H3: There is a significantly negative impact of the inflation rate on FDI inflow.

2.5. Trade OPENNESS and FDI inflow

A time-series analysis undertaken in Mauritius revealed a statistically significant and positive relationship between trade openness and FDI inflow (Seetanah & Rojid, Citation2011; Yuxiang & Chen, Citation2011). Furthermore, Jiang et al. (Citation2013) revealed a positive and statistically significant role of trade openness in determining the FDI inflow for China. Similarly, a study conducted in India revealed a statistically significant and positive relationship between trade openness and FDI influx (Kaur & Sharma, Citation2013). Additionally, market openness has a substantial effect on regional trade agreements (Sahoo et al., Citation2014). The same applies to host country financial experts; attractive investment climate and arrangements increase competition inside the country of origin and should fuel FDI surges to confront competitors in business sectors (Kishor & Singh, Citation2015). Similarly, some studies have revealed a positive and significant impact of the inflation rate on FDI inflow in various global locations (Dimitrova et al., Citation2020; Gupta & Singh, Citation2016; Jaiblai & Shenai, Citation2019; Korsah et al., Citation2022; Kumari & Sharma, Citation2017; Maryam & Mittal, Citation2020; Mousavian et al., Citation2021; Saini & Singhania, Citation2018; Smith, Citation2021). Regardless of their differences in the financial environment, income level, and technical development, all the studies under consideration demonstrate the favorable effects of trade openness. The main variation is the level of significance for the beneficial impact of trade openness on FDI inflow, which provides the basis for constructing the 4th hypothesis for high-income economies.

H4: There is a significantly positive impact of trade openness on FDI inflow.

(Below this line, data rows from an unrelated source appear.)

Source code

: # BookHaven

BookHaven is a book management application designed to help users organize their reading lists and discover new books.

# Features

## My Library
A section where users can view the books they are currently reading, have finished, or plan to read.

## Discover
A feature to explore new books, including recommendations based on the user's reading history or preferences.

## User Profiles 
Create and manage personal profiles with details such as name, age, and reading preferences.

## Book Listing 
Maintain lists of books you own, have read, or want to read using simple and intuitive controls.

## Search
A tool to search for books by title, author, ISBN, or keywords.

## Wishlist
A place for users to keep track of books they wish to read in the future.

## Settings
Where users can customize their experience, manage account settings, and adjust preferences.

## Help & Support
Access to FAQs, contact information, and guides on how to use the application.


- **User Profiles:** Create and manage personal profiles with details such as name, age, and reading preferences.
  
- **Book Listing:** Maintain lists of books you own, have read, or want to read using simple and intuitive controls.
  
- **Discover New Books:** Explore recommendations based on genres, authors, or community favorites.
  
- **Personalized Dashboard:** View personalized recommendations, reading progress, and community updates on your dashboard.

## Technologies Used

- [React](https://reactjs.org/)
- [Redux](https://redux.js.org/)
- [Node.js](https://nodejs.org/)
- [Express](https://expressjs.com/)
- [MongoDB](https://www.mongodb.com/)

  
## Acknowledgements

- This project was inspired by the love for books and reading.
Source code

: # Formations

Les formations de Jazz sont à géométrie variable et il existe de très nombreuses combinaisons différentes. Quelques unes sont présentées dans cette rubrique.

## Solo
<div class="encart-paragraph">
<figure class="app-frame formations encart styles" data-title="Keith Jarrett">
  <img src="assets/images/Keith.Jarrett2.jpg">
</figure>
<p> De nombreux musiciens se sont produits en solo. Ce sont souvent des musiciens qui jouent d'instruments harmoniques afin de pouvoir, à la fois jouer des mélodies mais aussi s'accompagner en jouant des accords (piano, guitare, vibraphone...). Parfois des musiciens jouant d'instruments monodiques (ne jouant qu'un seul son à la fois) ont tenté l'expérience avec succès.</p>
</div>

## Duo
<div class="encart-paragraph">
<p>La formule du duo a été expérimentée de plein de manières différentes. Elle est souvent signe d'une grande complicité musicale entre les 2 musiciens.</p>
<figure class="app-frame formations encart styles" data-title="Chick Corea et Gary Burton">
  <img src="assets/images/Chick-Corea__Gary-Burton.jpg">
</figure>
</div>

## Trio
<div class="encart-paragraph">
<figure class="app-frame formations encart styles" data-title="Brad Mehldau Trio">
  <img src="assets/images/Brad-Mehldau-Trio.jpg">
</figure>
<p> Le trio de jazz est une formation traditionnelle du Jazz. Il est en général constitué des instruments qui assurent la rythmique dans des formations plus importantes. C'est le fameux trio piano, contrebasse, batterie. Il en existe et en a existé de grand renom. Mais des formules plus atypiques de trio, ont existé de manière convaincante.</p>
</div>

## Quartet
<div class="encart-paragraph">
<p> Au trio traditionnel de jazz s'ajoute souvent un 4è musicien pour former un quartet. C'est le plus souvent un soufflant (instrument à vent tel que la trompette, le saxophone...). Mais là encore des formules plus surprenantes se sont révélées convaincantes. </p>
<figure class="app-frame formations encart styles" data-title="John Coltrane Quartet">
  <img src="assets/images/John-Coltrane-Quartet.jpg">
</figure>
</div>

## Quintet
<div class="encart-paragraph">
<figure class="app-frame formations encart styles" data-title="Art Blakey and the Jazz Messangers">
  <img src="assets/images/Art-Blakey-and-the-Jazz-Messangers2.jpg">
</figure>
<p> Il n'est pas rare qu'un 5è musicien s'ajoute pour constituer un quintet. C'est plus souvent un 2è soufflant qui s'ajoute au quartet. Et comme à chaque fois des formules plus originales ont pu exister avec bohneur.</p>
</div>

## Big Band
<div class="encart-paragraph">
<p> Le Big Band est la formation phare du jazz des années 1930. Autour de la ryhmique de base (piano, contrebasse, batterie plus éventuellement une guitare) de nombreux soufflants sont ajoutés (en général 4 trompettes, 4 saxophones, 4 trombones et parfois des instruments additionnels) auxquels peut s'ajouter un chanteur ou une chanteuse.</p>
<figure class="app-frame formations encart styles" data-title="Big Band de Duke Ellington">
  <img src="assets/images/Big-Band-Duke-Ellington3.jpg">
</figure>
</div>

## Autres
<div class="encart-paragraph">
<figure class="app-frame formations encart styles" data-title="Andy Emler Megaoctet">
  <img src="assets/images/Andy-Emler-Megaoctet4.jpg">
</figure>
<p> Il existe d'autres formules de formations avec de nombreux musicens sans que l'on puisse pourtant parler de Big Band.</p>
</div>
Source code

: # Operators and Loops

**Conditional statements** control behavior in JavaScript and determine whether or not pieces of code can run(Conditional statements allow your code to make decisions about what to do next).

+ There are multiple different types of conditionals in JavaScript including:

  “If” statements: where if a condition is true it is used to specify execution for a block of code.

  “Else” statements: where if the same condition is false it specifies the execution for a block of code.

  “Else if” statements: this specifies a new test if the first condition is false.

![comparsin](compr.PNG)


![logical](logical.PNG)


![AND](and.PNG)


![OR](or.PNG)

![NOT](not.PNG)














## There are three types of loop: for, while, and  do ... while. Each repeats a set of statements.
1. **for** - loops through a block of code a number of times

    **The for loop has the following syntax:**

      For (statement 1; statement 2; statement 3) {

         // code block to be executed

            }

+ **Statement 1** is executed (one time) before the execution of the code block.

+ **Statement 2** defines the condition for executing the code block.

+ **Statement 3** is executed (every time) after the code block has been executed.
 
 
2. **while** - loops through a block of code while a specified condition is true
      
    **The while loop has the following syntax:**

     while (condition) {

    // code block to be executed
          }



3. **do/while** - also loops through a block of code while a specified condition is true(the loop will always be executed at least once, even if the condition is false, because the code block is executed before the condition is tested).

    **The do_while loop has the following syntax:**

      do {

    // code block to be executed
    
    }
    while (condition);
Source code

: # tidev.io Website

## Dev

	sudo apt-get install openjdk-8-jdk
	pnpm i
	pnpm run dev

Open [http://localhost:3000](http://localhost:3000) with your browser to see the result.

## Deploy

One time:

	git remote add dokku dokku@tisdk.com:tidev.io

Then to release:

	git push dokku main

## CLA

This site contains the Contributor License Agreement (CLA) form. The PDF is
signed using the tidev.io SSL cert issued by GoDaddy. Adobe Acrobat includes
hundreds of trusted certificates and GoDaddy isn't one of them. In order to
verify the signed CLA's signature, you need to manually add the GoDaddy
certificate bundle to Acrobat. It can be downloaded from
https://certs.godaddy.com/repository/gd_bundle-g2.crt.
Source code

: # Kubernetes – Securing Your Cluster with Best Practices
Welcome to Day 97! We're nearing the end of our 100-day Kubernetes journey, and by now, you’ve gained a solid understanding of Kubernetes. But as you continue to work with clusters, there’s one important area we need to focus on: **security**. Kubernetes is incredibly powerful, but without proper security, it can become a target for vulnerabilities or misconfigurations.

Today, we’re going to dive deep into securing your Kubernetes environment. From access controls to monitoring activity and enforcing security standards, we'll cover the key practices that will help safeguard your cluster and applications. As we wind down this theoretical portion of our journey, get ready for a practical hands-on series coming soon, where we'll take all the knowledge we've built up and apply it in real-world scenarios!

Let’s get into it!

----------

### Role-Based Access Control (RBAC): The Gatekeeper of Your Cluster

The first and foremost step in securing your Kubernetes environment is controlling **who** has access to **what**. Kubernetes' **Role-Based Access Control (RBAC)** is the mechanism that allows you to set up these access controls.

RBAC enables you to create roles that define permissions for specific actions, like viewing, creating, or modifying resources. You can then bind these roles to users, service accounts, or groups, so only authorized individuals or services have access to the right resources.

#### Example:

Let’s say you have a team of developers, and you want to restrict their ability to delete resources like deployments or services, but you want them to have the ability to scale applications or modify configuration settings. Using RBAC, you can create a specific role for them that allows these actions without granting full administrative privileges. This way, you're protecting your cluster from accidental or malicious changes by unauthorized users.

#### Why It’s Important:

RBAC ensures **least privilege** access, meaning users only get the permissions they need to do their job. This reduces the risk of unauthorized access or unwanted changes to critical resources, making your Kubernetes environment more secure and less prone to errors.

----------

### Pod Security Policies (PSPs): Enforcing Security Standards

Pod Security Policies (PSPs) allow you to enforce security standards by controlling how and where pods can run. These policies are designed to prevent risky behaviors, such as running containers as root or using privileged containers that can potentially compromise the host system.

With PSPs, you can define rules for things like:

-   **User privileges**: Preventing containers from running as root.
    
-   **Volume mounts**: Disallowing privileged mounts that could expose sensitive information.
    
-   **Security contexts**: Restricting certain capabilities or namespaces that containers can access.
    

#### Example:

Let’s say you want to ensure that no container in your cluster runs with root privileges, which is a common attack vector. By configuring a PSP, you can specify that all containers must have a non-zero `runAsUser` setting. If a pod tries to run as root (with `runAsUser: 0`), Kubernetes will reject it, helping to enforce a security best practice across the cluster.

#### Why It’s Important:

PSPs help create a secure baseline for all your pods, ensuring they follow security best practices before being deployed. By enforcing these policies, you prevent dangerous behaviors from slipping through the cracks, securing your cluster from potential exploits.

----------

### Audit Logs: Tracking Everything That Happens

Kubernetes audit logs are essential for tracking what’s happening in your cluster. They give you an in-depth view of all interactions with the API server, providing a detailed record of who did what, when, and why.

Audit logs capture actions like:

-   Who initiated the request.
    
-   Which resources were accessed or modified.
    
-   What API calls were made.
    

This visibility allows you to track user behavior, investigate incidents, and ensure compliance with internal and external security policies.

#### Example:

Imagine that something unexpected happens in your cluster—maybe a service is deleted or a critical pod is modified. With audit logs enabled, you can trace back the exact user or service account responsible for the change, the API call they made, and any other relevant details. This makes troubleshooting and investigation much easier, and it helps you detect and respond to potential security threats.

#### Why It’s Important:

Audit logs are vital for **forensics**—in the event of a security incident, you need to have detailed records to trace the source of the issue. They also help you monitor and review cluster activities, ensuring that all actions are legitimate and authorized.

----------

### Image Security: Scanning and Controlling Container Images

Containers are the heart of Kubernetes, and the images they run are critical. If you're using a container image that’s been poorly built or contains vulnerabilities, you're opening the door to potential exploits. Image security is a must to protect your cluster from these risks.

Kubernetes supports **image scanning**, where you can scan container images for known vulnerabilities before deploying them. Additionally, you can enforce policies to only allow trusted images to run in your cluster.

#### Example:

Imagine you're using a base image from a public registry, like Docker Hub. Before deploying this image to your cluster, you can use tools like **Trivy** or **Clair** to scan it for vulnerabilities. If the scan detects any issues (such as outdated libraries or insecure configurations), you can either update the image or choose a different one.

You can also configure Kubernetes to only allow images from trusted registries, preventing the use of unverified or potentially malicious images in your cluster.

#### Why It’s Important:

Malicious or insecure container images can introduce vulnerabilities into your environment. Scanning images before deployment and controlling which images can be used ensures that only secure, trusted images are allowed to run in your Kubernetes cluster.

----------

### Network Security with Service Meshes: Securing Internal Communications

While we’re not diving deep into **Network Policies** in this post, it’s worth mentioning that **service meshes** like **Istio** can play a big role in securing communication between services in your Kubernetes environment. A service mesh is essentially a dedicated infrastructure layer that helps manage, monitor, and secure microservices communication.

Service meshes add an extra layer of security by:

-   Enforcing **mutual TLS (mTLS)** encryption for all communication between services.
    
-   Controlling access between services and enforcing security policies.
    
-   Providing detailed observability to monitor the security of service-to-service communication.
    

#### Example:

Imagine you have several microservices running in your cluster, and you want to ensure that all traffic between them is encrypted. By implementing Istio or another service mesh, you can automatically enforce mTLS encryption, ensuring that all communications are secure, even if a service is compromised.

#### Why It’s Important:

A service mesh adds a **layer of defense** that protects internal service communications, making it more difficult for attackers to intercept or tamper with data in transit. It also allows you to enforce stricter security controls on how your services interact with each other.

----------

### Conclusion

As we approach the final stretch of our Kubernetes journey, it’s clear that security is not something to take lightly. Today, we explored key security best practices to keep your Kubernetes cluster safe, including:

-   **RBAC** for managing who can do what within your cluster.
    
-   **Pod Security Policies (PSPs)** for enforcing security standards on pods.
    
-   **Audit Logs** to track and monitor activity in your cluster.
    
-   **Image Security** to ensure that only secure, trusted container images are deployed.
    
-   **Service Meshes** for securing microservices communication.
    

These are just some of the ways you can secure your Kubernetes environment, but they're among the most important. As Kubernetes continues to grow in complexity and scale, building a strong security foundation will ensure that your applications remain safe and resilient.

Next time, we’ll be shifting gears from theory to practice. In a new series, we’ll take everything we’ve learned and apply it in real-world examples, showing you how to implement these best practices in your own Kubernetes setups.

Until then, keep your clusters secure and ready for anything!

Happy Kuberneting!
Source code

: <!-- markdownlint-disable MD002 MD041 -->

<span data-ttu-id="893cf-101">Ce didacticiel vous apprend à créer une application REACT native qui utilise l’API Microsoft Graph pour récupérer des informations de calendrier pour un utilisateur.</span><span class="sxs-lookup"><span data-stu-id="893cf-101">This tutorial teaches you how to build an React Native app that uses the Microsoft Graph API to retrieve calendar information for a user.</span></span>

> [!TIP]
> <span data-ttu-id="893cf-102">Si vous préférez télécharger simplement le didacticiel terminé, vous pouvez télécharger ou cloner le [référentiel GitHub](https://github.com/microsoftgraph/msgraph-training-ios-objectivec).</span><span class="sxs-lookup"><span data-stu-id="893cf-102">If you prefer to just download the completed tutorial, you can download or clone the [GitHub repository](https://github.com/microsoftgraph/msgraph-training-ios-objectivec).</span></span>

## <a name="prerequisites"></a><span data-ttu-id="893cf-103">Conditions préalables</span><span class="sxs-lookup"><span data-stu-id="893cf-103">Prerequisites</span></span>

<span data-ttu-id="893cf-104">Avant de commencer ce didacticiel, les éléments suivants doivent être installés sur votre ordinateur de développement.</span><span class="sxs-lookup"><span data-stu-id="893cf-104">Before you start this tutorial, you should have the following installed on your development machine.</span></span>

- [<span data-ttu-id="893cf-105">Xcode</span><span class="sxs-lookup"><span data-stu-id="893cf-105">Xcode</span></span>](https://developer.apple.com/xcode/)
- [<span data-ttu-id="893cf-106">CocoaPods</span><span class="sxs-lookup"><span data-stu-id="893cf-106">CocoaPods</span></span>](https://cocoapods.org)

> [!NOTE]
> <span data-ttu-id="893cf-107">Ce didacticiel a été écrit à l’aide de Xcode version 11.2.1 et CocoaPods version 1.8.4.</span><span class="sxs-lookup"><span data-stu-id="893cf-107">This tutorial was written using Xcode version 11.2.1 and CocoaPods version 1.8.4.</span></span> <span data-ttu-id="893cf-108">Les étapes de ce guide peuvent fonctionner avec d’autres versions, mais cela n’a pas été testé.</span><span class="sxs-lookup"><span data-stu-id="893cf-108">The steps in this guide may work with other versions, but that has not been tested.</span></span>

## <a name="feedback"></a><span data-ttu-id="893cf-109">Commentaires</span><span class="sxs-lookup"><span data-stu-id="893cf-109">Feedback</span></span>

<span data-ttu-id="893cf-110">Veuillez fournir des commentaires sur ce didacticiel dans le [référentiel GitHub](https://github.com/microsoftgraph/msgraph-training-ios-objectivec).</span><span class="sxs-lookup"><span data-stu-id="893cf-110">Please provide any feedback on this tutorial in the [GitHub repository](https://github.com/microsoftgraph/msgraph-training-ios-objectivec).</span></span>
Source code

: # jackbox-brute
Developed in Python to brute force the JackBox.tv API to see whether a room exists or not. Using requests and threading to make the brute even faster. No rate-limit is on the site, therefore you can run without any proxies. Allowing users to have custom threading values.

2.6. Real growth and FDI inflow

A rising real growth rate suggests that an economy is growing and sustaining itself, which encourages foreign investors to invest with confidence in the host economy. As a result, the FDI intake into these economies increases significantly. Research on Mexico and Brazil uncovered a possible positive effect of growth rate on FDI inflow (Castro et al., Citation2013). Additionally, Sahoo et al. (Citation2014) also reported a positive and strong impact of growth rate on FDI inflow in South Asia. Furthermore, Kishor and Singh (Citation2015) observed that an economy with a positive growth rate is more likely to attract foreign capital than one experiencing a recession. Similarly, Aziz and Mishra (Citation2016) also reported a positive link between growth rate and FDI inflow in Arab nations. Developing nations must attract more FDI to increase their development rate (Kumari & Sharma, Citation2017). Numerous recent studies have demonstrated a positive relationship between real growth rate and FDI inflow (Azam & Haseeb, Citation2021; Camarero et al., Citation2020; Gopalan et al., Citation2019; Gupta, Citation2018; Korsah et al., Citation2022; Yimer, Citation2017). Historical literature shows a positive and large impact of real growth rates on FDI inflow, especially for most high-income nations, which forms the basis for the formation of the following 5th hypothesis.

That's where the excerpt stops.